De ses premières balles en famille à ses années d'apprentissage au Golf du Médoc, Matthieu Pavon s'est formé avec l'aide bienveillante de ses proches, en écoutant et en travaillant sans relâche.
Depuis une semaine, tout le monde en parle. La victoire de Matthieu Pavon au Farmers Insurance Open, il y a huit jours, fait la fierté de tous au Golf du Médoc, son club formateur. Au Training Center, chacun y va de son commentaire, son analyse, son anecdote. Nombreux sont ceux qui ont échangé avec lui dans la foulée de son triomphe à Torrey Pines. « Je lui ai demandé s'il comptait toujours participer au Championnat de France professionnel MCA début avril ; il m'a répondu qu'il avait un truc de prévu au même moment du côté d'Augusta », plaisante Vincent Paris, le directeur du resort.
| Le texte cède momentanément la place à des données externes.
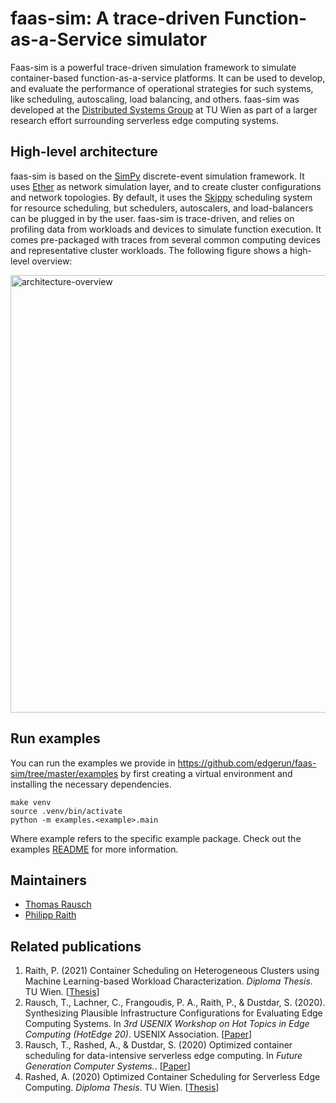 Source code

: faas-sim: A trace-driven Function-as-a-Service simulator
========================================================

Faas-sim is a powerful trace-driven simulation framework to simulate container-based function-as-a-service platforms.
It can be used to develop, and evaluate the performance of operational strategies for such systems, like scheduling, autoscaling, load balancing, and others.
faas-sim was developed at the [Distributed Systems Group](https://dsg.tuwien.ac.at) at TU Wien as part of a larger research effort surrounding serverless edge computing systems.

High-level architecture
-----------------------

faas-sim is based on the [SimPy](https://simpy.readthedocs.io) discrete-event simulation framework.
It uses [Ether](https://github.com/edgerun/ether) as network simulation layer, and to create cluster configurations and network topologies.
By default, it uses the [Skippy](https://github.com/edgerun/skippy-core) scheduling system for resource scheduling,
but schedulers, autoscalers, and load-balancers can be plugged in by the user.
faas-sim is trace-driven, and relies on profiling data from workloads and devices to simulate function execution.
It comes pre-packaged with traces from several common computing devices and representative cluster workloads.
The following figure shows a high-level overview:

<img alt="architecture-overview" width="700px" src="https://raw.github.com/edgerun/faas-sim/master/doc/figures/architecture-overview.png">

Run examples
------------

You can run the examples we provide in https://github.com/edgerun/faas-sim/tree/master/examples by first creating a virtual environment and installing the necessary dependencies.

    make venv
    source .venv/bin/activate
    python -m examples.<example>.main

Where example refers to the specific example package.
Check out the examples [README](https://github.com/edgerun/faas-sim/tree/master/examples/README.md) for more information.


Maintainers
------------

* [Thomas Rausch](https://github.com/thrau)
* [Philipp Raith](https://github.com/phip123)

Related publications
--------------------

1. Raith, P. (2021)
   Container Scheduling on Heterogeneous Clusters using Machine Learning-based Workload Characterization.
   *Diploma Thesis*. TU Wien.
   [[Thesis](https://repositum.tuwien.at/handle/20.500.12708/16871)]
1. Rausch, T., Lachner, C., Frangoudis, P. A., Raith, P., & Dustdar, S. (2020).
   Synthesizing Plausible Infrastructure Configurations for Evaluating Edge Computing Systems.
   In *3rd USENIX Workshop on Hot Topics in Edge Computing (HotEdge 20)*. USENIX Association.
   [[Paper](https://www.usenix.org/conference/hotedge20/presentation/rausch)]
1. Rausch, T., Rashed, A., & Dustdar, S. (2020)
   Optimized container scheduling for data-intensive serverless edge computing.
   In *Future Generation Computer Systems.*.
   [[Paper](https://www.sciencedirect.com/science/article/pii/S0167739X2030399X)]
1. Rashed, A. (2020)
   Optimized Container Scheduling for Serverless Edge Computing.
   *Diploma Thesis*. TU Wien.
   [[Thesis](http://repositum.tuwien.ac.at/obvutwhs/content/titleinfo/4671607)]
Et pendant que les enfants de l'école de golf s'affrontent sur le putting green – « celui qui la rentre de là est meilleur que Matthieu Pavon ! » – ceux qui l'ont guidé dans sa formation livrent leurs explications sur la trajectoire de Matthieu, qui a récemment pris une inflexion vertigineusement ascendante.
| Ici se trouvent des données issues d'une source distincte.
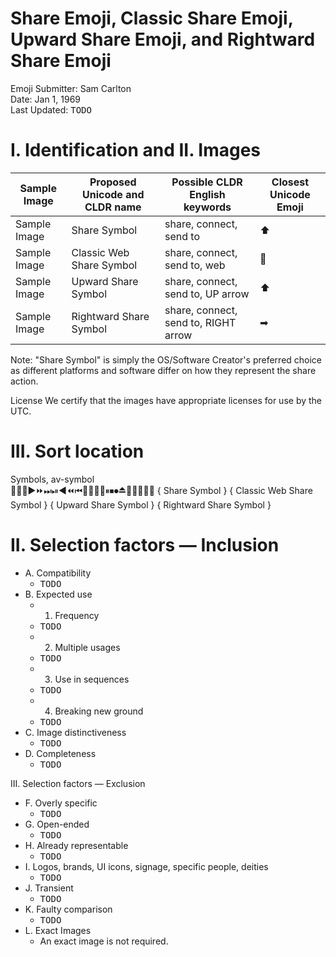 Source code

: 

# Share Emoji, Classic Share Emoji, Upward Share Emoji, and Rightward Share Emoji

Emoji Submitter: Sam Carlton
<br>
Date: Jan 1, 1969
<br>
Last Updated: <kbd>TODO</kbd>


# I. Identification and II. Images


| Sample Image | Proposed Unicode and CLDR name | Possible CLDR English keywords | Closest Unicode Emoji |
| --- | --- | --- | --- |
| Sample Image | Share Symbol | share, connect, send to | ⬆	|
| Sample Image | Classic Web Share Symbol | share, connect, send to, web | 🔗 |
| Sample Image | Upward Share Symbol | share, connect, send to, UP arrow | ⬆ |
| Sample Image | Rightward Share Symbol | share, connect, send to, RIGHT arrow | ➡ |

Note: "Share Symbol" is simply the OS/Software Creator's preferred choice as different platforms and software differ on how they represent the share action. 

License
We certify that the images have appropriate licenses for use by the UTC.


# III. Sort location
<!-- https://unicode.org/emoji/charts-12.0/full-emoji-list.html#av-symbol -->
Symbols, av-symbol
<br>
🔀🔁🔂▶⏩⏭⏯◀⏪⏮🔼⏫🔽⏬⏸⏹⏺⏏🎦🔅🔆📳📴 { Share Symbol } { Classic Web Share Symbol } { Upward Share Symbol } { Rightward Share Symbol }



# II. Selection factors — Inclusion

- A. Compatibility
  - <kbd>TODO</kbd>
- B. Expected use
  - 1. Frequency
  - <kbd>TODO</kbd>
  - 2. Multiple usages
  - <kbd>TODO</kbd>
  - 3. Use in sequences
  - <kbd>TODO</kbd>
  - 4. Breaking new ground
  - <kbd>TODO</kbd>
- C. Image distinctiveness
  - <kbd>TODO</kbd>
- D. Completeness
  - <kbd>TODO</kbd>


III. Selection factors — Exclusion

- F. Overly specific
  - <kbd>TODO</kbd>
- G. Open-ended
  - <kbd>TODO</kbd>
- H. Already representable
  - <kbd>TODO</kbd>
- I. Logos, brands, UI icons, signage, specific people, deities
  - <kbd>TODO</kbd>
- J. Transient
  - <kbd>TODO</kbd>
- K. Faulty comparison
  - <kbd>TODO</kbd>
- L. Exact Images
  - An exact image is not required.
Une passion transmise dans le cercle familial
À l'origine de tout, il y a Béatrice Pavon-Deler, maman du nouveau champion mais également professionnelle de golf. Excellente joueuse dès l'adolescence (vice-championne de France junior en 1989, titrée en UNSS la même année, membre de l'équipe de France), elle a mis une potentielle carrière à haut niveau entre parenthèses pour permettre à son mari, le footballeur Michel Pavon, de se consacrer pleinement à la sienne. Très vite, la transmission de sa passion à elle s'est opérée dans le cercle familial : Matthieu, l'aîné de trois garçons, est né le 2 novembre 1992, alors qu'elle avait seulement 23 ans. « J'ai appris à mes enfants à jouer au golf, je leur ai mis un club dans les mains vers l'âge de trois ans. Mais je ne les ai jamais forcés, c'est eux qui me demandaient. Je voulais que ça reste un plaisir, qu'ils s'amusent. C'est venu comme ça », raconte-t-elle.
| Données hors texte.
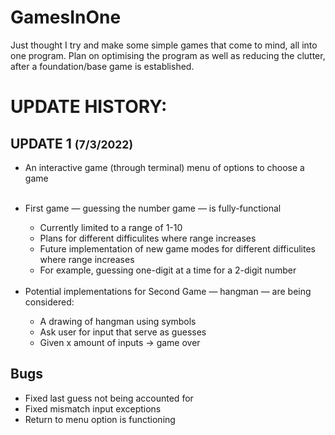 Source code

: # GamesInOne
Just thought I try and make some simple games that come to mind, all into one program.
Plan on optimising the program as well as reducing the clutter, after a foundation/base game is established. 

<h1><b> UPDATE HISTORY:</b></h1>
<h2>UPDATE 1 <small>(7/3/2022)</small></h2>
<ul>
  <li>An interactive game (through terminal) menu of options to choose a game</li>
    <br>
</ul>
<ul>
  <li>First game — guessing the number game — is fully-functional</li>
    <ul>
      <li>Currently limited to a range of 1-10</li>
      <li>Plans for different difficulites where range increases</li>
      <li>Future implementation of new game modes for different difficulites where range increases</li>
      <li>For example, guessing one-digit at a time for a 2-digit number</li>
    </ul>
  <br>
  <li>Potential implementations for Second Game — hangman — are being considered: </li>
    <ul>
      <li> A drawing of hangman using symbols</li>
      <li> Ask user for input that serve as guesses</li>
      <li> Given x amount of inputs &rarr; game over </li>
    </ul>
  </ul>
  <h2> Bugs </h2>
  <ul>
    <li>Fixed last guess not being accounted for</li>
    <li>Fixed mismatch input exceptions</li>
    <li>Return to menu option is functioning</li>
  </ul>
Devenue enseignante, d'abord à Vieille-Toulouse puis au Pian-Médoc, Béatrice Pavon-Deler a ainsi guidé les premiers pas de son aîné dans l'univers du golf, non sans garder intentionnellement une certaine distance : « Quand Matthieu a voulu se consacrer plus sérieusement au golf, j'ai estimé que je ne pouvais pas à la fois l'élever, lui faire réciter ses leçons d'école, et être en plus derrière lui au golf à lui bourrer le crâne. Donc je lui ai laissé les rênes en lui faisant confiance et en gardant un œil, mais je ne me suis jamais immiscée dans ses choix. Je n'ai pas voulu m'approprier la carrière de mon fils », poursuit-elle.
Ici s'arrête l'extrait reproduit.